Producer, director, screenwriter, and problem solver Lee Zlotoff is best known for being the creator of television series MacGyver, which ran for seven seasons in the U.S. and abroad from 1985 to 1992. The title character, who has become somewhat of an icon in the maker movement, is a secret agent known for his resourcefulness and knowledge, able to solve complex problems with everyday materials. MacGyver refused to handle guns, opting for non-violent resolutions where possible, and always had his duct tape and Swiss Army knife.
On the pages of MAKE, Lee wrote 20 installments of his column MakeShift, where he posed a crisis scenario, ranging in scope from rescuing a friend with a broken arm in the wilderness to stopping an electrical fire from ranging, gave a list of materials available on hand, and challenged readers to devise the best solution. Lee would then evaluate and select the most plausible and most creative entries. His latest venture, called The Yurika Method, is a simple process he’s developed for solving virtually any problem by engaging the capabilities of the subconscious mind.
One project you’re particularly proud of: 1. I tend now not think of my “pride” when it comes to my work. Each project takes on a life of its own and, given the highly collaborative nature of the work, it’s hard to claim true ownership of anything regardless of how it gets credited. But if I had to choose something I created that’s most amazed me, it would have to be MacGyver. At the time I was merely trying to fulfill a contract and the brief I was handed for the project. And yet, for reasons that seem to transcend nearly everyone involved, the character has become a global meme for creativity, resourcefulness, and solving problems with your mind rather than with a gun. Who couldn’t feel good about that?
Two past mistakes you’ve learned from: 1. I was once offered two jobs at the same time. And rather than looking at the content of the work each really offered, one job looked like it would advance my career faster and so I went with that one. Needless to say, it turned out that even for that reason the other job would’ve proven to have been a much better choice. So I learned — the hard way — not to bother looking at potential outcomes, which are impossible to predict about anything, and just look at the work itself and how much it really calls to me.
2. I’m an relentless optimist. And so I tend to take people at face value and assume that when we jump into a project together, our aims are virtually aligned. Alas, that’s led to a few painfully disastrous partnerships. So, while retaining my optimism, I’ve learned to enter things just a bit more slowly — and ask a lot more questions.
MacGyver, the star of the action-adventure television series Lee created.
Three things that make your work unique: 1. I’m a storyteller, so it’s more than tempting to fall headfirst into the twists and turns of the story itself. But it always turns out to be more about the characters than the story. And, in all my most successful work resides as indelible a character as I can create.
2. It’s also easy in my universe to be “typed” or pigeon-holed for a particular type of story or character. And so I’ve made a point to resist that and create not only in entirely different genres but even in wildly divergent fields, be it consulting, journalism, or TV.

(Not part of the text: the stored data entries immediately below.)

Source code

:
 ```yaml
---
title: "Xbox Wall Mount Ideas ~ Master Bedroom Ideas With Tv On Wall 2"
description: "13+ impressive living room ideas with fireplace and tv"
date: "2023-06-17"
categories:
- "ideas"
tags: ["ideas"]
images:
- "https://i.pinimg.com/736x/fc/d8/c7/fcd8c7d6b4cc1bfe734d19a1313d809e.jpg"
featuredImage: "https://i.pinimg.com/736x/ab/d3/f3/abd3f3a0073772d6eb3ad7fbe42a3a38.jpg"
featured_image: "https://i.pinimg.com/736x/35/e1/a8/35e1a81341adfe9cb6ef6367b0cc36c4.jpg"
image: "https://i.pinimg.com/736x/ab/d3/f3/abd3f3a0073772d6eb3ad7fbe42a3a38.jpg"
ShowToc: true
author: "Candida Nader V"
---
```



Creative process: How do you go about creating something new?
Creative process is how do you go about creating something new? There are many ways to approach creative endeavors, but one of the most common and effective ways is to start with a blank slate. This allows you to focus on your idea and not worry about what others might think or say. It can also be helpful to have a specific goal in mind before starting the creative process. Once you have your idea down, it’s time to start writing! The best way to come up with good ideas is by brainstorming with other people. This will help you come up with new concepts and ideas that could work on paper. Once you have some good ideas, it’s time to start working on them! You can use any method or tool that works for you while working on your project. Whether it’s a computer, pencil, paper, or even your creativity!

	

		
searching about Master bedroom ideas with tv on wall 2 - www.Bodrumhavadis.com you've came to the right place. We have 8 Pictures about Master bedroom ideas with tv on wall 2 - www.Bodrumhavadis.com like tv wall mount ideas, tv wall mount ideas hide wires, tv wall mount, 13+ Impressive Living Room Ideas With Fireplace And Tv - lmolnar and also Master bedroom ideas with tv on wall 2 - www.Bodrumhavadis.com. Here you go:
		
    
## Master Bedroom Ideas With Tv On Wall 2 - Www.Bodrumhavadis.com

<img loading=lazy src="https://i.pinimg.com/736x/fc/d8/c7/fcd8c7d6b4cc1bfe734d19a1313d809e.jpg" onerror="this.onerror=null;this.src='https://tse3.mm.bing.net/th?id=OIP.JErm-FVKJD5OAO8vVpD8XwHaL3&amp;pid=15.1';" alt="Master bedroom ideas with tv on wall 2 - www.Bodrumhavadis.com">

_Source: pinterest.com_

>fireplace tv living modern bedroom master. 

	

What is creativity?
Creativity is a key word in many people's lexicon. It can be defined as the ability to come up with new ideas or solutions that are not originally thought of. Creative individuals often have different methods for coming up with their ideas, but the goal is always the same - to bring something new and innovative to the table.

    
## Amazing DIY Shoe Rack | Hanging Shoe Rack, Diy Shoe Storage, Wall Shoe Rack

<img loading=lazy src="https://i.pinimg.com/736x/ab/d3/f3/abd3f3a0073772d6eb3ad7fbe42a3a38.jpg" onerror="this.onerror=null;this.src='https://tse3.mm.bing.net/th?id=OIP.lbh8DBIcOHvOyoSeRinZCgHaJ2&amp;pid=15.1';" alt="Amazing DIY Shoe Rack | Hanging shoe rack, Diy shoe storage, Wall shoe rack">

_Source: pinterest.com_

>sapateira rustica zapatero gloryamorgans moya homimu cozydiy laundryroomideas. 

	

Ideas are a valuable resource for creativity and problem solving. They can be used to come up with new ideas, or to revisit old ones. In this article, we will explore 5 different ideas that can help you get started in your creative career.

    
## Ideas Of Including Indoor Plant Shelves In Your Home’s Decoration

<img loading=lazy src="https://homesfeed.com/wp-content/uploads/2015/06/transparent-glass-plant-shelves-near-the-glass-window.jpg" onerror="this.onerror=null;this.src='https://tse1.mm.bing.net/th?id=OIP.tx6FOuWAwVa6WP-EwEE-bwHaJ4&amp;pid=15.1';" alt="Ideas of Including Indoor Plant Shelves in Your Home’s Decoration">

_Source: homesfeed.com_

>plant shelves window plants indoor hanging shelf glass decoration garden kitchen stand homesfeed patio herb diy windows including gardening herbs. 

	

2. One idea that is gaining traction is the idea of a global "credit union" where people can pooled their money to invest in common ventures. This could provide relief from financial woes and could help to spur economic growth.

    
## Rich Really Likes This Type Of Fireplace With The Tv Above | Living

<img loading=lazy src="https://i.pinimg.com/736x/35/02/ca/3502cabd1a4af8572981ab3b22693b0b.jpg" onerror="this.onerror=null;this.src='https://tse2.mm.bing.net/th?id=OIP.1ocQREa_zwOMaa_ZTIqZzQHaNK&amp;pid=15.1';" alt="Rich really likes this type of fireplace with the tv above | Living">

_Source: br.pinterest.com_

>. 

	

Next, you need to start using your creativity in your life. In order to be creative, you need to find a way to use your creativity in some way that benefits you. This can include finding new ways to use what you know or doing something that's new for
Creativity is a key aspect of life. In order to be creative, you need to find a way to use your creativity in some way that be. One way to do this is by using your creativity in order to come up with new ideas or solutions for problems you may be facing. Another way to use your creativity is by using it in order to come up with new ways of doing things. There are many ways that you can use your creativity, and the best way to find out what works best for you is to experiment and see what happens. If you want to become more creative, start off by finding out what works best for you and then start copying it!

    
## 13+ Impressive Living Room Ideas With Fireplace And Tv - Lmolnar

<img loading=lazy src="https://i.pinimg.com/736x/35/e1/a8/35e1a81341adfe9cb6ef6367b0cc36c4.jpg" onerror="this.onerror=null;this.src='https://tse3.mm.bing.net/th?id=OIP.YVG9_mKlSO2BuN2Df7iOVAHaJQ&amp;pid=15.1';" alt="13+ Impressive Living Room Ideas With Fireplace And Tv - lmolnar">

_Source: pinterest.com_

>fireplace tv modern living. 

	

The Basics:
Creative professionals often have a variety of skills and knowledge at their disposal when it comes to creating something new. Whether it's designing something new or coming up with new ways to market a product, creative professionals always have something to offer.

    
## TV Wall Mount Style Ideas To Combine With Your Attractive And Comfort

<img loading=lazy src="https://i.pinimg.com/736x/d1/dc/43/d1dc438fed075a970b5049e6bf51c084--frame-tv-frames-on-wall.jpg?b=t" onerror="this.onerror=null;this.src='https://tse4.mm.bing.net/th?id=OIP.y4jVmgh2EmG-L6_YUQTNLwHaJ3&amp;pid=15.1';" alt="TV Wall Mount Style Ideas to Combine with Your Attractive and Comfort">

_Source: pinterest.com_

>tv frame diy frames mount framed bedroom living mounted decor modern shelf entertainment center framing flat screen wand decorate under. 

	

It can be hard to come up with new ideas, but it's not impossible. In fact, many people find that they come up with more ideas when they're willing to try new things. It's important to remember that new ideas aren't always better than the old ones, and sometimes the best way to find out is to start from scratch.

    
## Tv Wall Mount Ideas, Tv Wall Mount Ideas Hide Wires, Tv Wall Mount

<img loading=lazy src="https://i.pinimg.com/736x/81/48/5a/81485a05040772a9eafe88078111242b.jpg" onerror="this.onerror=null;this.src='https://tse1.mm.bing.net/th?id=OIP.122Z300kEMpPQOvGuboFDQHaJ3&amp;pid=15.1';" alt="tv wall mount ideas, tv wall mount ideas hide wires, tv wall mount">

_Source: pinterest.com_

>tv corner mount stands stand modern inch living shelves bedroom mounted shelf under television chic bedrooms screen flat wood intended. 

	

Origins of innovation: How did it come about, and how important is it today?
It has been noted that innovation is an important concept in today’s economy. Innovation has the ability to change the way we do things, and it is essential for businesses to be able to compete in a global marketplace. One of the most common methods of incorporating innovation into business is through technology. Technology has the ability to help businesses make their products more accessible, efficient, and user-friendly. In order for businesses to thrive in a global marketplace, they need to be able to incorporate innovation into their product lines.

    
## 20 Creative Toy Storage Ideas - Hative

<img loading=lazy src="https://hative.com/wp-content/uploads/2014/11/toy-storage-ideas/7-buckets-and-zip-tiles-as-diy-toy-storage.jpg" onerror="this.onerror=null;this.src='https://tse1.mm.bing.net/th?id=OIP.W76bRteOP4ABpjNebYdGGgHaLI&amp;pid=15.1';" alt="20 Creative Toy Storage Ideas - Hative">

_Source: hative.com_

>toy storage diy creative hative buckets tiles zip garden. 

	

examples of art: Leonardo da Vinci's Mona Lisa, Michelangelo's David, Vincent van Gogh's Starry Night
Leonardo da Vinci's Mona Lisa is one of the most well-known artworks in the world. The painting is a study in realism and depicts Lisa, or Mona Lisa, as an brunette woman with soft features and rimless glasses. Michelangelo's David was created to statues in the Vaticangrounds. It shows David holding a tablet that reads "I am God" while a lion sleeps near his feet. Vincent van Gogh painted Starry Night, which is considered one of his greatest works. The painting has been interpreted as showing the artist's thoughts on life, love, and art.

3. I’ve also learned how to create or solve problems in a somewhat unique manner (about which I’m currently writing a book called “The Yurika Method“). This entails relegating the heavy lifting of my creative process to my subconscious rather than asking my conscious mind to stress and struggle over a problem. But there’s more to come about all that shortly.
Cover of the first volume of the MacGyver comic book mini series that Lee co-wrote.
Four tools you can’t live without: 1. Swiss Army knife 2. Duct tape (no surprise there) 3. Dremel tool 4. My sense of humor because if you can’t laugh at yourself when you screw up (which is inevitable) then you’re apt to become a very frustrated human.
Five people/things that have inspired your work: 1. Nelson Mendela because insisting on forgiving the people who imprisoned you for over 20 years should be an inspiration to everyone. 2. Lawrence of Arabia (the movie as well as the man) for demonstrating how transformative a story can be even beyond the abilities of an extraordinary man. 3. Carl Jung because whether we like it or not, there is a collective unconscious. And because synchronicity’s a pretty cool concept all on its own. 4. Georg Wilhelm Friedrich Hegel for teaching me that the truth lies in paradox, not in our futile attempts to avoid it. 5. Bruce Springsteen because one way or another, we are all of us born to run. And he just makes it sound worth doing.
Lee’s newest venture is The Yurika Method, a problem-solving technique and accompanying book in the works.